Source data
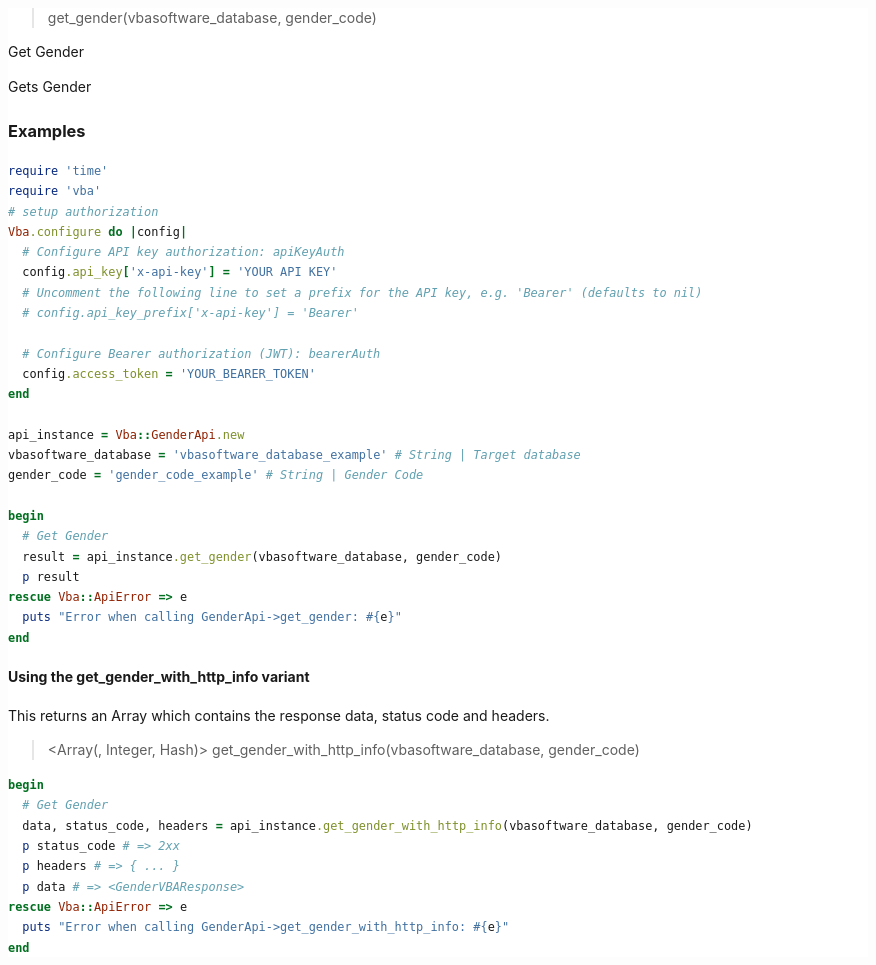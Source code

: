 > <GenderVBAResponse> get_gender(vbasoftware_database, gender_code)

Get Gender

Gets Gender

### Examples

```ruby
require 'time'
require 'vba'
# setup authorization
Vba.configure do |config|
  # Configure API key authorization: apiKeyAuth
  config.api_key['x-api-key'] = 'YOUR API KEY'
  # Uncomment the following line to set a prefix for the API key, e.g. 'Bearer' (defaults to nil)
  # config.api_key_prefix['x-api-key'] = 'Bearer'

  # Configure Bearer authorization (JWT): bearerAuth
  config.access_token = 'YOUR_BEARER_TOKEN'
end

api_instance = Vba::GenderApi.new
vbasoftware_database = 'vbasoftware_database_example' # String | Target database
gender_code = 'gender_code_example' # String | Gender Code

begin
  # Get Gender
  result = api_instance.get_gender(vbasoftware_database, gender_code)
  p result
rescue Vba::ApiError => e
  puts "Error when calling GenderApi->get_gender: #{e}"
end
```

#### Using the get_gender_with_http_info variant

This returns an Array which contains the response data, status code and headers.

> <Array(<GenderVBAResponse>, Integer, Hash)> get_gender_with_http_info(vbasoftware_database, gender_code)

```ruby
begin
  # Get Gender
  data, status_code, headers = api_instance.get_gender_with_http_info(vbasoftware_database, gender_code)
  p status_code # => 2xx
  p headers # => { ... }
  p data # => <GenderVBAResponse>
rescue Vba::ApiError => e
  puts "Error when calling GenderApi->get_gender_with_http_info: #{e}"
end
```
==
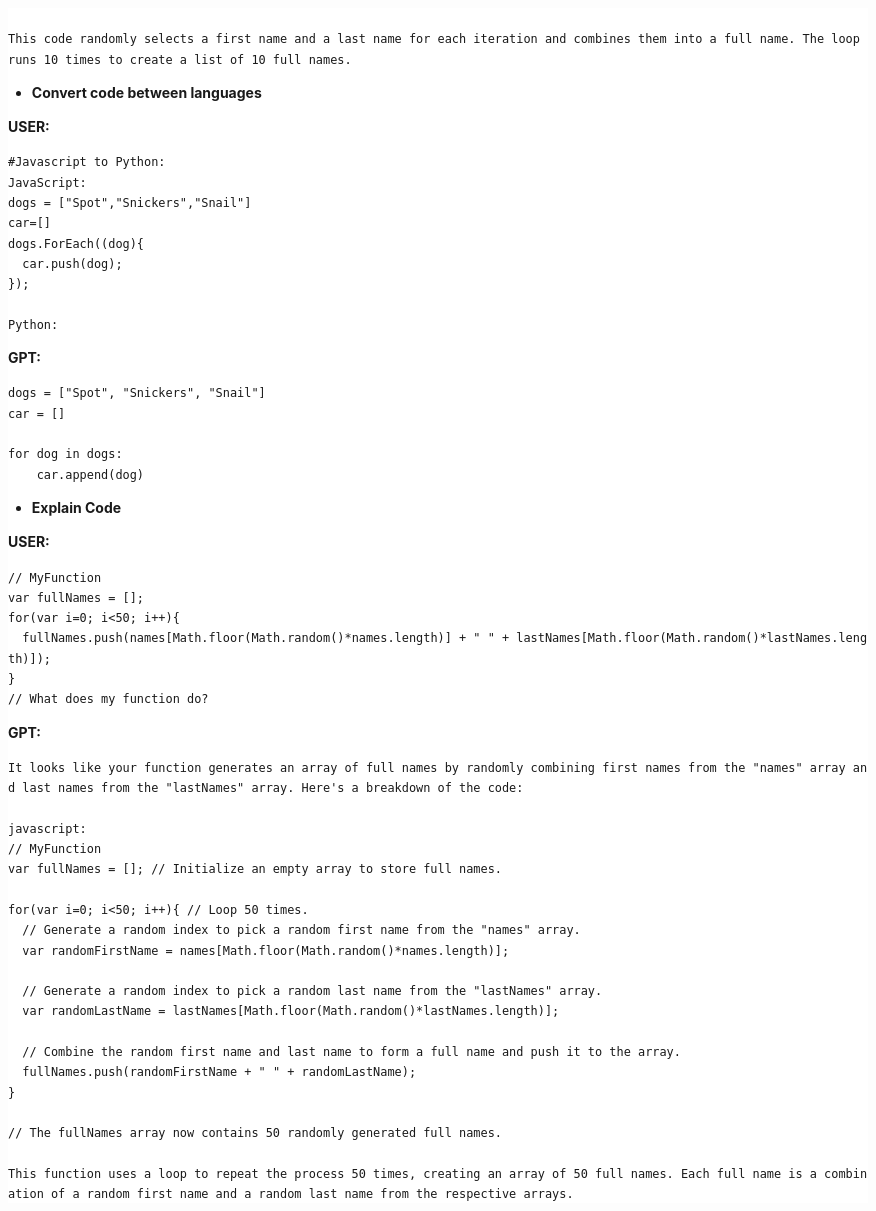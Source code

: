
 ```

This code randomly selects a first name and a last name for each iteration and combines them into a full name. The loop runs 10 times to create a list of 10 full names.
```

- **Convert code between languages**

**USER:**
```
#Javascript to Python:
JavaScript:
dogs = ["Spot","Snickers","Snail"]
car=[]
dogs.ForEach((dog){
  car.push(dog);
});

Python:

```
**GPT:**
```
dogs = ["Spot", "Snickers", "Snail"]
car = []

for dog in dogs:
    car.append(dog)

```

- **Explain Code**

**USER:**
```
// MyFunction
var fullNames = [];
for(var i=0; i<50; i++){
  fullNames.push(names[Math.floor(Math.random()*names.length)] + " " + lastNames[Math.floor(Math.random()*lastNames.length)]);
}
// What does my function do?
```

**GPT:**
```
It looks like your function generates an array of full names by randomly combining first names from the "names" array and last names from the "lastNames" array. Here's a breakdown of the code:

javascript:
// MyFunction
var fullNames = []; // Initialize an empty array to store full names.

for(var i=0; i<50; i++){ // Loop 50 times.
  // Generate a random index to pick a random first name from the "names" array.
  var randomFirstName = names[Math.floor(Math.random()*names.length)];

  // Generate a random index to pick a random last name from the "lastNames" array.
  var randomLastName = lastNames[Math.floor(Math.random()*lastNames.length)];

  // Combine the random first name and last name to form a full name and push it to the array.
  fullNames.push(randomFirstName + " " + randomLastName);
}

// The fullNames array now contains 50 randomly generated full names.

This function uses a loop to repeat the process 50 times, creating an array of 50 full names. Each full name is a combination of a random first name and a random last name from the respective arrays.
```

Task goal
State how many lines in the records contain the string "from". Give the number with no words around it.

Finished exercise
4